Car Free In New Orleans

New Orleans, 1960. Ralston Crawford

Have you ever woken up to the sound of an Aretha Franklin song?  That’s the best way I can describe this place.

I grew up in New Jersey. Sort of the “In Your Face” and “Leave Me Alone” capital of the country. New Orleans is the opposite of that. An open hand to my closed book. Maybe it’s what I need.

The first thing I do when I arrive is ride the streetcars. This is what it must of been like in the early 20th century in most U.S. cities. Luckily, New Orleans kept a few of their routes. I head to City Park. Larger than Central Park and even housing an amusement park, I find the New Orleans Museum of Art and discover Ralston Crawford, painter, photographer of everything New Orleans jazz, and all around artist.
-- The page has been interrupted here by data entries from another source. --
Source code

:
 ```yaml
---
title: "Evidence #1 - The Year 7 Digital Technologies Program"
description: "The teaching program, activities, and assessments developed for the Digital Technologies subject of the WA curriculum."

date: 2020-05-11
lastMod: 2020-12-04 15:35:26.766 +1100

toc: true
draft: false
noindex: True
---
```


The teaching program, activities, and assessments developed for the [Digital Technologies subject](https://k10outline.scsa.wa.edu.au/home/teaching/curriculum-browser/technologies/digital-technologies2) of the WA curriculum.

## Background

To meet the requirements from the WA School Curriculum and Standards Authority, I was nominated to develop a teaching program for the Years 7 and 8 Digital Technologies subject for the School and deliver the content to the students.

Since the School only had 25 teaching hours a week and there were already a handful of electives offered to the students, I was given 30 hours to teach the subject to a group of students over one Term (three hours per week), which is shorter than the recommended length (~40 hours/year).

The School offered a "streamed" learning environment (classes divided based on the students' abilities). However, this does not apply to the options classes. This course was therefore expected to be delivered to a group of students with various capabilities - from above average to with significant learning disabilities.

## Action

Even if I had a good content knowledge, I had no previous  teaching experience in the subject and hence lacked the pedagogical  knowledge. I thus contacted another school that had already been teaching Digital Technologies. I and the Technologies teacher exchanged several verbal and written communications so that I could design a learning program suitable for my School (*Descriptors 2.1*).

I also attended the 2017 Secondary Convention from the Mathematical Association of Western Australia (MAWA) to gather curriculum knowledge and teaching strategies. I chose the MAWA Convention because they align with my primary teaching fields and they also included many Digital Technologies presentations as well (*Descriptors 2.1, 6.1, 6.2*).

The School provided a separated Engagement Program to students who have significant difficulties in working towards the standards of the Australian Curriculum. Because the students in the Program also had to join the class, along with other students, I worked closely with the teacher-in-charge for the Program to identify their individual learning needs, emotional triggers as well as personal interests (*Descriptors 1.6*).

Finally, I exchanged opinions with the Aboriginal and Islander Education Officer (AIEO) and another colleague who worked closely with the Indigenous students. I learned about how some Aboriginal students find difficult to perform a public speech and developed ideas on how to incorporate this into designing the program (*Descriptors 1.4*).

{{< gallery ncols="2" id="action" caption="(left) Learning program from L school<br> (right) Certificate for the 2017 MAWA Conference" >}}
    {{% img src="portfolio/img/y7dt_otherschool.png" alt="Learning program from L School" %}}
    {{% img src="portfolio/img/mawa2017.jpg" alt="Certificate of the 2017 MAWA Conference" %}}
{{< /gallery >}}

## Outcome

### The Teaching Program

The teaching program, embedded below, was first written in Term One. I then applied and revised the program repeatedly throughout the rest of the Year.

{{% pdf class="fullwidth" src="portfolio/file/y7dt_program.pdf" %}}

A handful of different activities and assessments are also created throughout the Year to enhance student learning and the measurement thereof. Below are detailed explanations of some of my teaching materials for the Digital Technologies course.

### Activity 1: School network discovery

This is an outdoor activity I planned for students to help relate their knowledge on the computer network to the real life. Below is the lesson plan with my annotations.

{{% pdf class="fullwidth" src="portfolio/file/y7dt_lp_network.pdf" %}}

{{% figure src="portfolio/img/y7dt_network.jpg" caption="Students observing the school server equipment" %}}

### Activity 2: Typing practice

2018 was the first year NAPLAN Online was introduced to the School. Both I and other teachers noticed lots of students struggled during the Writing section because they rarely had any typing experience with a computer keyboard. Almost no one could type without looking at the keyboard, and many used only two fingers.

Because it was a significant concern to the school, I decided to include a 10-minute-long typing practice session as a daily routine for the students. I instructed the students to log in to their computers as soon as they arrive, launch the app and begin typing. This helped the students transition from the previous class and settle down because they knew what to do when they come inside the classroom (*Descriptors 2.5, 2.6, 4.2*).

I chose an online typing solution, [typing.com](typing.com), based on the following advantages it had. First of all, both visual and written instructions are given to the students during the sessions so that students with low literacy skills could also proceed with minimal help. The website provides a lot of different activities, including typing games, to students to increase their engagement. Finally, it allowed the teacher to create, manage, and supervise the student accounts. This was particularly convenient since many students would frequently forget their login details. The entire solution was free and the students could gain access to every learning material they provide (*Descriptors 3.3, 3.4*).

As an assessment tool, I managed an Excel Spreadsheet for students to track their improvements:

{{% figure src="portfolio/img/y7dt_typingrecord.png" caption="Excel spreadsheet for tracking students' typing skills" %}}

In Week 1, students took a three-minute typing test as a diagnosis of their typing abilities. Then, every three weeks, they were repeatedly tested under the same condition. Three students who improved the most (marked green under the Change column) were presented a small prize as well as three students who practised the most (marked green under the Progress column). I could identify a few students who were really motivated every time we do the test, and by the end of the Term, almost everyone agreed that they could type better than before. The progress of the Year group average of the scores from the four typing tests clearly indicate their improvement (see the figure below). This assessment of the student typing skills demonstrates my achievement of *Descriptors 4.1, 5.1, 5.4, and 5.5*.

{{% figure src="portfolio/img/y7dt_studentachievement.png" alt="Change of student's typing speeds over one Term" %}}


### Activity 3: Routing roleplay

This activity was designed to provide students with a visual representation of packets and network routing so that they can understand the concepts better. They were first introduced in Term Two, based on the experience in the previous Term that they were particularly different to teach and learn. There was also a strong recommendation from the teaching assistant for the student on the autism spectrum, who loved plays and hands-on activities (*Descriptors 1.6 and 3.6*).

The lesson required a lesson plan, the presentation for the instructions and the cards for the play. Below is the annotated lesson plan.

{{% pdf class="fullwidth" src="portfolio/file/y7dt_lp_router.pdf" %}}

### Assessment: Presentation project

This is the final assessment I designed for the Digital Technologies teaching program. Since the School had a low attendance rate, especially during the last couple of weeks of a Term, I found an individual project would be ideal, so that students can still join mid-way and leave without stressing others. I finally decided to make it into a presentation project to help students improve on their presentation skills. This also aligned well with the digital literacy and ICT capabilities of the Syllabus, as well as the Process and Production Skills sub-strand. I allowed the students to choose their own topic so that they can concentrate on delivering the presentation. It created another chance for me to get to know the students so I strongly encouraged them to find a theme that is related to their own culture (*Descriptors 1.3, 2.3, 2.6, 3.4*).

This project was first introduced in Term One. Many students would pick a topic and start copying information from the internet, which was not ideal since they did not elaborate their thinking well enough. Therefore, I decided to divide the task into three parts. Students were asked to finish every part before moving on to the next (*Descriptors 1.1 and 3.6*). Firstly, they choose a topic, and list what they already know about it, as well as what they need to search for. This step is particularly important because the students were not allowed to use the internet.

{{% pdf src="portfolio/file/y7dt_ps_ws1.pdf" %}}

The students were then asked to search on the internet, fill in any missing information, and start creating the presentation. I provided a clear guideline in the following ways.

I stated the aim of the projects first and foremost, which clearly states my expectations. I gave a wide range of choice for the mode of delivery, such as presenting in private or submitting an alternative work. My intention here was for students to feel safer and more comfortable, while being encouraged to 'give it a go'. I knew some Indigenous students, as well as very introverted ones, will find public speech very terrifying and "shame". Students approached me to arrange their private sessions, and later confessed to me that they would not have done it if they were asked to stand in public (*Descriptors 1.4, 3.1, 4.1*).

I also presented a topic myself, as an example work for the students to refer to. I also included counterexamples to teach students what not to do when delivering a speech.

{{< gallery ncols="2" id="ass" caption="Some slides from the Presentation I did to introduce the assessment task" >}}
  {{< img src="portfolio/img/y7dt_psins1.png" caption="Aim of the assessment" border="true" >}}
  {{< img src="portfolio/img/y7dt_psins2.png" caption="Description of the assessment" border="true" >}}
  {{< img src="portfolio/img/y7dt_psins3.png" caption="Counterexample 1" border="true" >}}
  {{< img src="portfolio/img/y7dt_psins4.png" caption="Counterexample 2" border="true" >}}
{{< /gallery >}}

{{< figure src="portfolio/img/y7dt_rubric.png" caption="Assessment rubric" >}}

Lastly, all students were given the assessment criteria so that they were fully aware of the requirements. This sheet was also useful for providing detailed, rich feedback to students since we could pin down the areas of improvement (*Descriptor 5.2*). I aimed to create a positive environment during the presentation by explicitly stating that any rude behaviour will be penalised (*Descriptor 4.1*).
On the other end of the city and a few days later, I dig through the jazz archives at Tulane University and learn more about him. Methodical, analytic, and distant. But also an understated sentimentality. Sometimes understatement says enough.

I visit a few neighborhoods several people tell me to avoid.  Central City, home of many local musicians and the Ashe Cultural Arts Center, is a short walk from the St. Charles street car. There are abandoned buildings and empty lots, but also lots of rehabs in progress.

I take the #11 bus along Magazine Street. There’s a Whole Foods housed in an old trolley barn and tons of local shops spanning miles. Further down the road, there’s Audobon Park. Double Gallery style rowhomes line the eastern side of the park. Some kids park their bikes out front without locking them and wave hello to me. I begin noticing how many bikes are left either unlocked, or locked with flimsy combination wires. Having lived in Baltimore for 4 years, this makes me itchy, but maybe cyclists here have a bit more peace of mind than we do.

Eventually, I tour the French Quarter, Canal Street and Esplanade Ave. The first thing I notice is how a little infrastructure can build a lot of character. Decorative lamp poles and medians with mature trees completely change the feel of a street. Even rougher streets like Rampart maintain a certain dignity with a combination of medians, tear drop lamp poles, and ornate cast aluminum balcony railings.  These little things make a statement. A city that refuses to be defined by poverty and natural disasters. Even in the face of hardship, there’s still time and space for the good things in life.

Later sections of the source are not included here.